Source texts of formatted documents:
--- --- ---
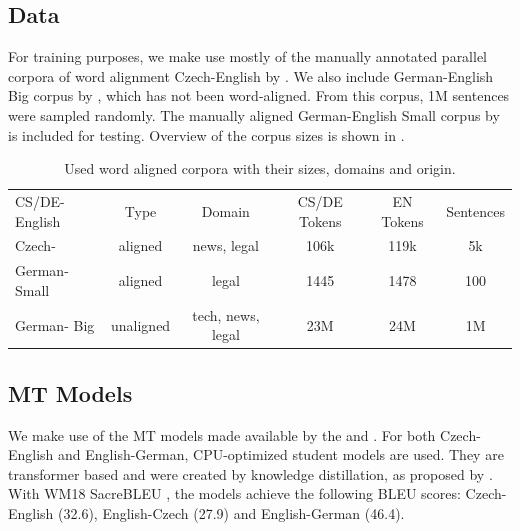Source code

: \subsection{Data}

For training purposes, we make use mostly of the manually annotated parallel corpora of word alignment Czech-English by \citet{marecek_csen_algn_corpus}. We also include German-English Big corpus by \citet{rozis_tilde}, which has not been word-aligned. From this corpus, 1M sentences were sampled randomly. The manually aligned German-English Small corpus by \citet{bicini_ende_algn_corpus} is included for testing. Overview of the corpus sizes is shown in .

\begin{table}[h!]
    \center
    \begin{tabular}{lccccc}
        \toprule
        CS/DE-English & Type & Domain &\hspace{-0.1cm}CS/DE Tokens & EN Tokens & Sentences \\
        \cmidrule{1-6}
        Czech- & aligned & news, legal & 106k & 119k & 5k \\
        German- Small\hspace{-0.2cm} & aligned & legal & 1445 & 1478 & 100 \\
        German- Big & unaligned &tech, news, legal & 23M & 24M & 1M \\
        \bottomrule
    \end{tabular}
    \caption{Used word aligned corpora with their sizes, domains and origin. \label{tab:corpus_used}}
\end{table}

\subsection{MT Models}

We make use of the MT models made available by the \citet{model_csen} and \citet{model_deen}. For both Czech-English and English-German, CPU-optimized student models are used. They are transformer based \citep{vaswani2017transformer} and were created by knowledge distillation, as proposed by \citet{germann-EtAl:2020:WMT}. With WM18 SacreBLEU \citep{sacrebleu}, the models achieve the following BLEU scores: Czech-English (32.6), English-Czech (27.9) and English-German (46.4).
--- --- ---
» Your task
Within the data above, how many lines include "news"? The number alone is the answer.

» Solution for this task
2